Since January spreads on generic Japan 5Y CDS have cratered, outperforming corresponding Japan IG credit. Not that Japan IG has been a dog, but you are seeing meaningful level divergence between the two at the close of Q1 2015.
A big part of the explanation is that 5Y CDS is the most liquid available credit hedge for Japan and it easy for dealers to sell CDS and pick up cheaper hedges. They will take this trade all day long.
The other part is that JGBs are bid. This is confusing to silly people who continually get destroyed shorting JGBs. I won’t mention the names found on the obituary page in the past few years. Government Debt to GDP stands at around 250% give or take. The government has no intention of letting up on monetary stimulus. Nominal yield looks ridiculous.
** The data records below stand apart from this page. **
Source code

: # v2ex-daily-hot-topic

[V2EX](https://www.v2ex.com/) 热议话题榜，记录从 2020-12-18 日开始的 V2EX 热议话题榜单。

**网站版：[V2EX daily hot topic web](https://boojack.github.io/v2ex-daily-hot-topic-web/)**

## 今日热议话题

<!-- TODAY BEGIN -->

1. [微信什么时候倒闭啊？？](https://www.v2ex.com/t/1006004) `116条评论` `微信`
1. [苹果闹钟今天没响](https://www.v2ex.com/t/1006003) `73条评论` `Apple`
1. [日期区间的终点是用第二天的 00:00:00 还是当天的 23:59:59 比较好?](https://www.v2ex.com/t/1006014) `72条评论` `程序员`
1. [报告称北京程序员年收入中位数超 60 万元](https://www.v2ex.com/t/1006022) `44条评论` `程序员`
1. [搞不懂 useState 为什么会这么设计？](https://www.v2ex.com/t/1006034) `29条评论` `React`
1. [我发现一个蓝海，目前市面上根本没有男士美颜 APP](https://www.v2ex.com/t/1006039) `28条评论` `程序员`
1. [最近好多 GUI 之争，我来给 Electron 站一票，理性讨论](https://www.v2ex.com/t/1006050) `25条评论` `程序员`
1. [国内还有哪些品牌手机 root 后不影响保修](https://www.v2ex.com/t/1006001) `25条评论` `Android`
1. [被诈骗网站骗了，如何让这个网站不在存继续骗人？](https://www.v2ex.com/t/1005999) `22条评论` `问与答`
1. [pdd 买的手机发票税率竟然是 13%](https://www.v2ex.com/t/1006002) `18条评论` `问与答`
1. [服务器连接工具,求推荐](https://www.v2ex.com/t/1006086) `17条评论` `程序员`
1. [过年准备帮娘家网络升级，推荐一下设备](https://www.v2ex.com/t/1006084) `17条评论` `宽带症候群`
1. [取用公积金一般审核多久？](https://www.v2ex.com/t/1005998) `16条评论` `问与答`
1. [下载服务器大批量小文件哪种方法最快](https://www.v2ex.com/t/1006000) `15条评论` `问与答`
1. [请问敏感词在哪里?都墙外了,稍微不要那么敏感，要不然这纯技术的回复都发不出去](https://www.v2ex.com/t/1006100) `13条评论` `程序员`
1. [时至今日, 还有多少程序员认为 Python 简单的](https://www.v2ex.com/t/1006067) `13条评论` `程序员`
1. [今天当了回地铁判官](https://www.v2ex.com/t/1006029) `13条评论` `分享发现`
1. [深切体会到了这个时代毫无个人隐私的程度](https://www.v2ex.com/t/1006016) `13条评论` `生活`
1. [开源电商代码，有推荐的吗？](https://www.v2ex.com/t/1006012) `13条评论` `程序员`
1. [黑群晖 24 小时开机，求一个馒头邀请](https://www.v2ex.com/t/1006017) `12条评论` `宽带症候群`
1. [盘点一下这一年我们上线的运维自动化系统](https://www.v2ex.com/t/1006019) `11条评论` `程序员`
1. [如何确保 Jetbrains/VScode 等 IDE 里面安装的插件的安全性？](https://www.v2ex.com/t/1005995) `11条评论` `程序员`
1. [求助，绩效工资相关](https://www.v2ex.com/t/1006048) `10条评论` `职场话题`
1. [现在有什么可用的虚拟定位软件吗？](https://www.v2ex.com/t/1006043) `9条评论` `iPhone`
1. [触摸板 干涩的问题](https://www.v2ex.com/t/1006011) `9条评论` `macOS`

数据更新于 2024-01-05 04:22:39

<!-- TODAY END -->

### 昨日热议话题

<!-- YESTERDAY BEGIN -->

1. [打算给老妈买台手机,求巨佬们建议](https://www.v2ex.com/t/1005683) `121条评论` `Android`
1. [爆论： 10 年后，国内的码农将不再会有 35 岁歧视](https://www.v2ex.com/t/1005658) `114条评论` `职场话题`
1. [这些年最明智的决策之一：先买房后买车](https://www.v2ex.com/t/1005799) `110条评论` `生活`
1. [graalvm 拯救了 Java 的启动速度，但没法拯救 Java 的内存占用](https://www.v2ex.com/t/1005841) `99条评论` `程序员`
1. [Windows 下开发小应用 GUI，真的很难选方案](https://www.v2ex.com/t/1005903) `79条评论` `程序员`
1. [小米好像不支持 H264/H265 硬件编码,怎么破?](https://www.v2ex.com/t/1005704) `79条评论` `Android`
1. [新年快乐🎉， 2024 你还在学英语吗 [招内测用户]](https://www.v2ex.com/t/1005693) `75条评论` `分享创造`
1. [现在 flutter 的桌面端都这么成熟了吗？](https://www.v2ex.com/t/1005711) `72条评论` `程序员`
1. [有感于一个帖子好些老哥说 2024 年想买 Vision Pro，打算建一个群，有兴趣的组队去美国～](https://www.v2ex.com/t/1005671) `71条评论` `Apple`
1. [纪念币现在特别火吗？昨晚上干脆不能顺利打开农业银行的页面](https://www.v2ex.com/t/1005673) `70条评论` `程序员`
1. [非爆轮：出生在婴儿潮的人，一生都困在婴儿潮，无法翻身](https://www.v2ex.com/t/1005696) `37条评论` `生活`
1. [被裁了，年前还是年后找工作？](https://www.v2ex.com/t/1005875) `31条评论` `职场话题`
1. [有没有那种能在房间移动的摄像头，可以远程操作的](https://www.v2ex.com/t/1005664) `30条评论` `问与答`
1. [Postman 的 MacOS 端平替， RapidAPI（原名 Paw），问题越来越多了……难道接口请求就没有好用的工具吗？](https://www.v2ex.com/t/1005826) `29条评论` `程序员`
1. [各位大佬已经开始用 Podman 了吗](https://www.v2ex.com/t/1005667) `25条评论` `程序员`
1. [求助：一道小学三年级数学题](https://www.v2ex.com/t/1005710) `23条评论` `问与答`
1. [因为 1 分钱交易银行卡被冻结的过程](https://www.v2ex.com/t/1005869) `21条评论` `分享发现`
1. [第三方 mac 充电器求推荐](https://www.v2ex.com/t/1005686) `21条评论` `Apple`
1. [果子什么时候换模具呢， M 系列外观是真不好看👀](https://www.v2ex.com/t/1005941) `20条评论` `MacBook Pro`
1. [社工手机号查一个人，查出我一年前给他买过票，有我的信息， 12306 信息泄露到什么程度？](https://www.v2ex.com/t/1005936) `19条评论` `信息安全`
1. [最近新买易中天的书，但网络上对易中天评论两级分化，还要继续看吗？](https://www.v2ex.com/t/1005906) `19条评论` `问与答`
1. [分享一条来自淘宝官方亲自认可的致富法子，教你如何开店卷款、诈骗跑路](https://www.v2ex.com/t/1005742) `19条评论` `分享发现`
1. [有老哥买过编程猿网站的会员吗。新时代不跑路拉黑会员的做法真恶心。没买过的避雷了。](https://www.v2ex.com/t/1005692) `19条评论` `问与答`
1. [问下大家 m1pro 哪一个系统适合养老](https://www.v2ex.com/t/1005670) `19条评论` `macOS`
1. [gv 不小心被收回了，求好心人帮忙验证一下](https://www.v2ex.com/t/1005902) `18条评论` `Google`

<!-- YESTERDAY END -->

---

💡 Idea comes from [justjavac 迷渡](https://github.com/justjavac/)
So the story goes.
It’s a crock. JGBs are not a dog at all: 250% government debt to GDP is a fraction of total household and corporate wealth. All told, Japan is still the largest creditor country net of government debt.
Second, much of the credit exposure is in the carry trade: external lending in FX currencies in exchange for higher yields. This short yen, long FX debt trade is very sensitive to changing conditions. The commodity and raw material price collapses of the last few months reflect slowing global growth, and a redemption of FX debt into FX into JPY into JGBs. As long as there is a Japanese carry trade there will be a bid on JGBs when risk appetite is weak.
Finally, the nominal yields are JGBs are not ridiculous anymore. Just check comparable EU debt. In real terms (inflation adjusted), the yield has never been that ridiculous. Inflation picks up followed by a tightening cycle and a bear market—a really nasty one—in JGBs is certainly reasonable. But as the private sector shifts in equities, this is becoming a BOJ balance sheet problem. They have the luxury of holding a JGB40 to maturity on their books.
As we sadly carry out another round of financial losers, I do not say here that a true JGB crisis is impossible. But looking at net wealth, relative real yields, and anemic global growth, it makes no sense to be calling for it right now. When it starts for real, it will be pretty obvious and it will be epic. You can afford to let some lucky pot-head take the first winnings on a long grinding ride down.
Then that lucky pot-head can start a hedge fund. Call it "Hey Dude, Capital." Then you can read about her on the financial obituary pages a few years later.